I'm writing a compiler that uses the time-honored strategy of using a C compiler as the back end, and I'm trying to figure out exactly how to handle integer sign.
I'm using machine word integers as the default (translating into intptr_t
and uintptr_t
in the generated C), and while for myself I would prefer to make the default unsigned, I probably don't have much choice about making it signed just because that expectation is so widely ingrained.
I'm defining the result of integer overflow to be wraparound (at least by default, might add an option to throw an exception later), but in C, signed integer overflow is undefined behavior, so I can't just emit code that performs signed integer arithmetic. It seems to me there are two options:
Emit signed integers, but convert to unsigned for all arithmetic operations except division and right shift (these are the only ones where the difference matters, and also the only ones that can't overflow - edit: except for
INT_MIN
/ -1; I had been considering that in the same category as division by zero, but of course it is strictly speaking an overflow).Emit unsigned integers, but convert to signed for division (resisting the temptation to make division of negative numbers undefined behavior), right shift and comparison other than equality.
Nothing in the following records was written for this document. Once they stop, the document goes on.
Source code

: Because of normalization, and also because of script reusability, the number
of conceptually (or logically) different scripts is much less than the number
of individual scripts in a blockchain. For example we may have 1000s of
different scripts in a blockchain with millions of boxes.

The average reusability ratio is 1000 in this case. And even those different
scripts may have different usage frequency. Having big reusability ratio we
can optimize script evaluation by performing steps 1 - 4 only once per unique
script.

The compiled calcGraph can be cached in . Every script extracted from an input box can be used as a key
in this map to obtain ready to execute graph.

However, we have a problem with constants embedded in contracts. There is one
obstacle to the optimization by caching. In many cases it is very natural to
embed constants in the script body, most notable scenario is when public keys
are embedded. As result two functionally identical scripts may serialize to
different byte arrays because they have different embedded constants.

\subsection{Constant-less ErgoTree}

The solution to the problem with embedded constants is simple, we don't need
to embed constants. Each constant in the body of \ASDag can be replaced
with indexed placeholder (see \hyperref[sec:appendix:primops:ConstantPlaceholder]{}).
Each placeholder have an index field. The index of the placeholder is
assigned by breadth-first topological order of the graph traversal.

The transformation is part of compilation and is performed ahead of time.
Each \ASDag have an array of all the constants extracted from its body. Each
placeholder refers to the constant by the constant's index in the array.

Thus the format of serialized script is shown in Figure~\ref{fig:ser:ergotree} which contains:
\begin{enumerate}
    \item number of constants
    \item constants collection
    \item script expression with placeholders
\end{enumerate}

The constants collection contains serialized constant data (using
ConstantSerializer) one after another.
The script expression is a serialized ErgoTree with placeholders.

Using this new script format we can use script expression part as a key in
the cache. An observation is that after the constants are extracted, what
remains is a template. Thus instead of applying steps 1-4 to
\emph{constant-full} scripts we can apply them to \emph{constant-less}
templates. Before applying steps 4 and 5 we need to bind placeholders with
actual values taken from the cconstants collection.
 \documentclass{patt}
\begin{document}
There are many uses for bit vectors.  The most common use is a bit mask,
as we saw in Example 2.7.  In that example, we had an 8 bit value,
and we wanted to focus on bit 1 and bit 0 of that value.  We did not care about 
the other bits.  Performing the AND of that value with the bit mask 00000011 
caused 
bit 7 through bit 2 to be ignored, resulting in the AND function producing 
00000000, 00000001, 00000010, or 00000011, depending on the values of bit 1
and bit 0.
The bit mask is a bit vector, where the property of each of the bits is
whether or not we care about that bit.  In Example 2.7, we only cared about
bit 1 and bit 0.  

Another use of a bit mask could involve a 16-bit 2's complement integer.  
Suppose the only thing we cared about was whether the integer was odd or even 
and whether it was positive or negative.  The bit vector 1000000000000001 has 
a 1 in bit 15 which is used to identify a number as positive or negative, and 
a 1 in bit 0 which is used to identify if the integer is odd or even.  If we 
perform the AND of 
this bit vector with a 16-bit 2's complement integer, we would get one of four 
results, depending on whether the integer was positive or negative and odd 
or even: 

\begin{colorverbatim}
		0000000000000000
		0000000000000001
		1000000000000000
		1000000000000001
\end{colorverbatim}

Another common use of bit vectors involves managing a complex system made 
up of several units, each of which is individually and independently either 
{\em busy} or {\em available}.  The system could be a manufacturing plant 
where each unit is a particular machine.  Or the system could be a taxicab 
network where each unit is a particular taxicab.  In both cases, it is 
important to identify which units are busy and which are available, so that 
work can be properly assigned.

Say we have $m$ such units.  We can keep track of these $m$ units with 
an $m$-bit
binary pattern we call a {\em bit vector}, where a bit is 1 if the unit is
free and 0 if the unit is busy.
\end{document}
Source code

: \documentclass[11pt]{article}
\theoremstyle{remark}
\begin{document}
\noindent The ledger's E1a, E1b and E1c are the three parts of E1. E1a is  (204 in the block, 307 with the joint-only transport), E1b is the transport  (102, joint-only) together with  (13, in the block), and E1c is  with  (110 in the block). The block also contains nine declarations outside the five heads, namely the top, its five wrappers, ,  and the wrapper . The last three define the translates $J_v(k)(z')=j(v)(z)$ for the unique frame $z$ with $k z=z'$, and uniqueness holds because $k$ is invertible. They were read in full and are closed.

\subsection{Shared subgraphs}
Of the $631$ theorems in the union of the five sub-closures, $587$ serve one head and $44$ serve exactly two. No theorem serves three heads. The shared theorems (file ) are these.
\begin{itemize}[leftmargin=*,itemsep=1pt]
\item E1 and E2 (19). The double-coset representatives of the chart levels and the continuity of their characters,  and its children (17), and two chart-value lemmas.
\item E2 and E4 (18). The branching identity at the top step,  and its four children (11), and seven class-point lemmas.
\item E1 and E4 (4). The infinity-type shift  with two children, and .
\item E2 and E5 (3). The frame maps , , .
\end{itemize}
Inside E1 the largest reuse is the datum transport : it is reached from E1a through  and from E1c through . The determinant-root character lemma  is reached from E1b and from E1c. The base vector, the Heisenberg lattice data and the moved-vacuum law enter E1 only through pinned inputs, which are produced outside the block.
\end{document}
Emit signed integers anyway, use
-fwrapv
when using GCC as the backend, and hope other C compilers either don't take advantage of signed overflow being undefined, or provide a switch to disable such optimizations.
Does the third option work (e.g. are there any C compilers where you can't make signed overflow wrap)? If not, which of the first two is likely to involve less code and opportunity for error? Is there anything I'm missing?